= EXERCISE PROMPT =
For the data below, retype word for word the lines from the one containing "(参考 http://lab" through the one containing "[Terbitan imbuh 1.3.1][309]"; drop the pictures.

= EXTRACTED INFORMATION =
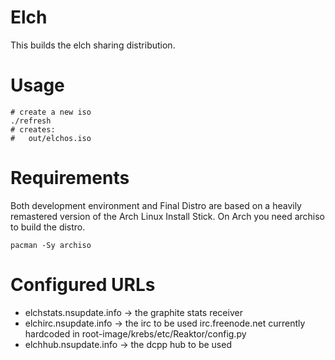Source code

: # Elch
This builds the elch sharing distribution.

# Usage 

    # create a new iso
    ./refresh
    # creates:
    #   out/elchos.iso 

# Requirements
Both development environment and Final Distro are based on a heavily remastered
version of the Arch Linux Install Stick. On Arch you need archiso to build the
distro.

    pacman -Sy archiso

# Configured URLs
- elchstats.nsupdate.info -> the graphite stats receiver
- elchirc.nsupdate.info   -> the irc to be used 
                               irc.freenode.net currently hardcoded 
                               in root-image/krebs/etc/Reaktor/config.py
- elchhub.nsupdate.info   -> the dcpp hub to be used

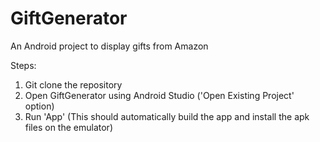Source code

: # GiftGenerator
An Android project to display gifts from Amazon

Steps:
1. Git clone the repository
2. Open GiftGenerator using Android Studio ('Open Existing Project' option)
3. Run 'App' (This should automatically build the app and install the apk files on the emulator)

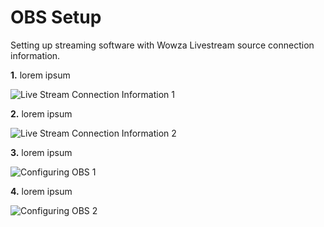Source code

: # OBS Setup
Setting up streaming software with Wowza Livestream source connection information.

**1.** lorem ipsum

![Live Stream Connection Information 1](https://github.com/CrossGeeks/WowzaClientPlugin/blob/master/WowzaClient/images/SS8.png?raw=true)

**2.** lorem ipsum

![Live Stream Connection Information 2](https://github.com/CrossGeeks/WowzaClientPlugin/blob/master/WowzaClient/images/SS7.png?raw=true)

**3.** lorem ipsum

![Configuring OBS 1](https://github.com/CrossGeeks/WowzaClientPlugin/blob/master/WowzaClient/images/SSOBS2.png?raw=true)

**4.** lorem ipsum

![Configuring OBS 2](https://github.com/CrossGeeks/WowzaClientPlugin/blob/master/WowzaClient/images/SSOBS1.png?raw=true)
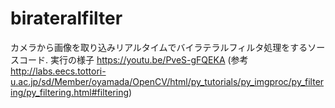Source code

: # birateralfilter
カメラから画像を取り込みリアルタイムでバイラテラルフィルタ処理をするソースコード.
実行の様子 https://youtu.be/PveS-gFQEKA
(参考 http://labs.eecs.tottori-u.ac.jp/sd/Member/oyamada/OpenCV/html/py_tutorials/py_imgproc/py_filtering/py_filtering.html#filtering)

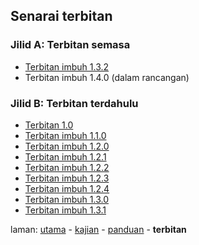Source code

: ---
---

## Senarai terbitan

### Jilid A: Terbitan semasa

* [Terbitan imbuh 1.3.2][33]
* Terbitan imbuh 1.4.0 (dalam rancangan)

### Jilid B: Terbitan terdahulu

* [Terbitan 1.0][301]
* [Terbitan imbuh 1.1.0][302]
* [Terbitan imbuh 1.2.0][303]
* [Terbitan imbuh 1.2.1][304]
* [Terbitan imbuh 1.2.2][305]
* [Terbitan imbuh 1.2.3][306]
* [Terbitan imbuh 1.2.4][307]
* [Terbitan imbuh 1.3.0][308]
* [Terbitan imbuh 1.3.1][309]

laman: [utama][0] - [kajian][1] - [panduan][2] - **terbitan**

  [0]: ../index.md
  [1]: ../kajian/index.md
  [2]: ../panduan/index.md
  [33]: 1.3.2.md
  [301]: 1.0.md
  [302]: 1.1.0.md
  [303]: 1.2.0.md
  [304]: 1.2.1.md
  [305]: 1.2.2.md
  [306]: 1.2.3.md
  [307]: 1.2.4.md
  [308]: 1.3.0.md
  [309]: 1.3.1.md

= RESPONSE TO THIS TASK =
(参考 http://labs.eecs.tottori-u.ac.jp/sd/Member/oyamada/OpenCV/html/py_tutorials/py_imgproc/py_filtering/py_filtering.html#filtering)

Source code

: ---
---

## Senarai terbitan

### Jilid A: Terbitan semasa

* [Terbitan imbuh 1.3.2][33]
* Terbitan imbuh 1.4.0 (dalam rancangan)

### Jilid B: Terbitan terdahulu

* [Terbitan 1.0][301]
* [Terbitan imbuh 1.1.0][302]
* [Terbitan imbuh 1.2.0][303]
* [Terbitan imbuh 1.2.1][304]
* [Terbitan imbuh 1.2.2][305]
* [Terbitan imbuh 1.2.3][306]
* [Terbitan imbuh 1.2.4][307]
* [Terbitan imbuh 1.3.0][308]
* [Terbitan imbuh 1.3.1][309]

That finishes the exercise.